Fürbittengebet zur Situation in Zentralafrika

Nachricht 09. April 2014

„Wie Ratten in der Falle“, schreibt die Frankfurter Allgemeine Zeitung am 17. März die Situation der Menschen in der Zentralafrikanischen Republik. Paul Denou, Pastor der lutherischen St. Timothee-Gemeinde in der Hauptstadt Bangui, verhält sich nicht wie ein Opfer in der Falle – er versucht, mitten im Wahnsinn des Bürgerkrieges ein bisschen Normalität aufrecht zu erhalten, berichtet das Evangelisch-Lutherische Missionswerk Hermannsburg (ELM).

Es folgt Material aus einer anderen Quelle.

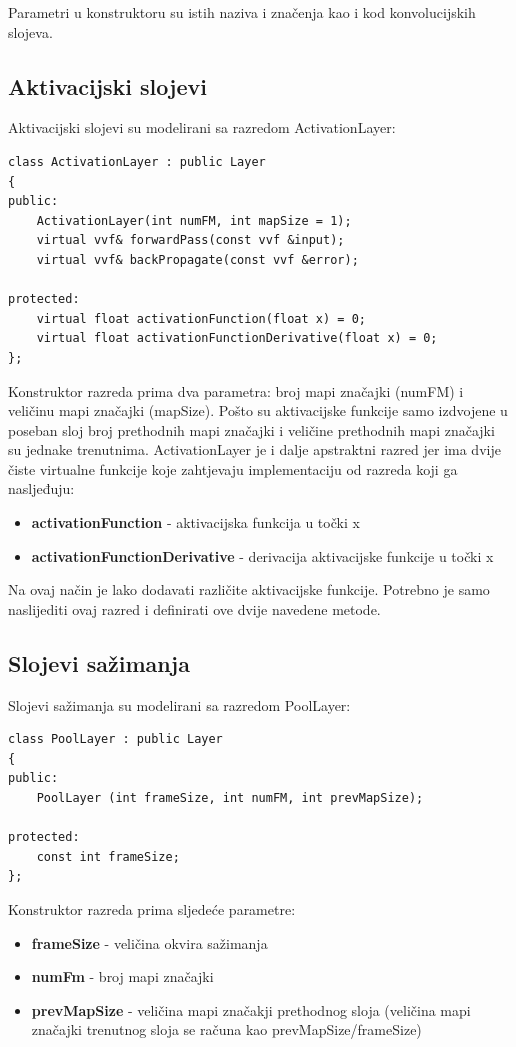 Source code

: \documentclass[times, utf8, zavrsni, numeric]{fer}
\begin{document}
Parametri u konstruktoru su istih naziva i značenja kao i kod konvolucijskih slojeva.

\subsection{Aktivacijski slojevi}
Aktivacijski slojevi su modelirani sa razredom ActivationLayer:
\begin{lstlisting}[caption=Razred ActivationLayer,
  label=ActivationLayer]
class ActivationLayer : public Layer
{
public:
    ActivationLayer(int numFM, int mapSize = 1);
    virtual vvf& forwardPass(const vvf &input);
    virtual vvf& backPropagate(const vvf &error);

protected:
    virtual float activationFunction(float x) = 0;
    virtual float activationFunctionDerivative(float x) = 0;
};
\end{lstlisting}

Konstruktor razreda prima dva parametra: broj mapi značajki (numFM) i veličinu mapi značajki (mapSize). Pošto su aktivacijske funkcije samo izdvojene u poseban sloj broj prethodnih mapi značajki i veličine prethodnih mapi značajki su jednake trenutnima. ActivationLayer je i dalje apstraktni razred jer ima dvije čiste virtualne funkcije koje zahtjevaju implementaciju od razreda koji ga nasljeđuju:
\begin{itemize}
\item \textbf{activationFunction} - aktivacijska funkcija u točki x
\item \textbf{activationFunctionDerivative} - derivacija aktivacijske funkcije u točki x
\end{itemize}
Na ovaj način je lako dodavati različite aktivacijske funkcije. Potrebno je samo naslijediti ovaj razred i definirati ove dvije navedene metode.


\subsection{Slojevi sažimanja}
Slojevi sažimanja su modelirani sa razredom PoolLayer:
\begin{lstlisting}[caption=Razred PoolLayer,
  label=PoolLayer]
class PoolLayer : public Layer
{
public:
    PoolLayer (int frameSize, int numFM, int prevMapSize); 

protected:
    const int frameSize;
};
\end{lstlisting}

Konstruktor razreda prima sljedeće parametre:
\begin{itemize}
\item \textbf{frameSize} - veličina okvira sažimanja
\item \textbf{numFm} - broj mapi značajki
\item \textbf{prevMapSize} - veličina mapi značakji prethodnog sloja (veličina mapi značajki trenutnog sloja se računa kao prevMapSize/frameSize)
\end{itemize}
\end{document}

Das ELM hat ein Fürbittengebet veröffentlicht: "Gemeinsam mit Christinnen und Christen aus der Zentralafrikanischen Republik und der ganzen Welt bitten wir Sie um Fürbitte für die Menschen in Zentralafrika – Worte von Menschen aus Zentralafrika selbst und von Menschen aus anderen Ländern wechseln sich ab:

Barmherziger Gott, wir treten vor dein Angesicht, um deinen Namen zu preisen
und dich zu bitten. Du bist der Gott des Universums und kein Leid,
das den Männern, Frauen und Kindern unseres Volkes widerfährt, bleibt vor
deinen Augen verborgen.

In der Gewalt, die die Zentralafrikanische Republik verwüstet, bist du, Schöpfer von Himmel und Erde, der Gott der Hingabe, der Gott, der in Jesus Christus zur Vergebung, zur Versöhnung und zu immer neuem Leben aufruft. Wir empfehlen dir die Männer und Frauen guten Willens an, die inmitten dieser Unruhen am Frieden arbeiten. Wir empfehlen dir auch diejenigen an, die in der Spirale des Hasses, der Vergeltung und Zerstörung gefangen sind.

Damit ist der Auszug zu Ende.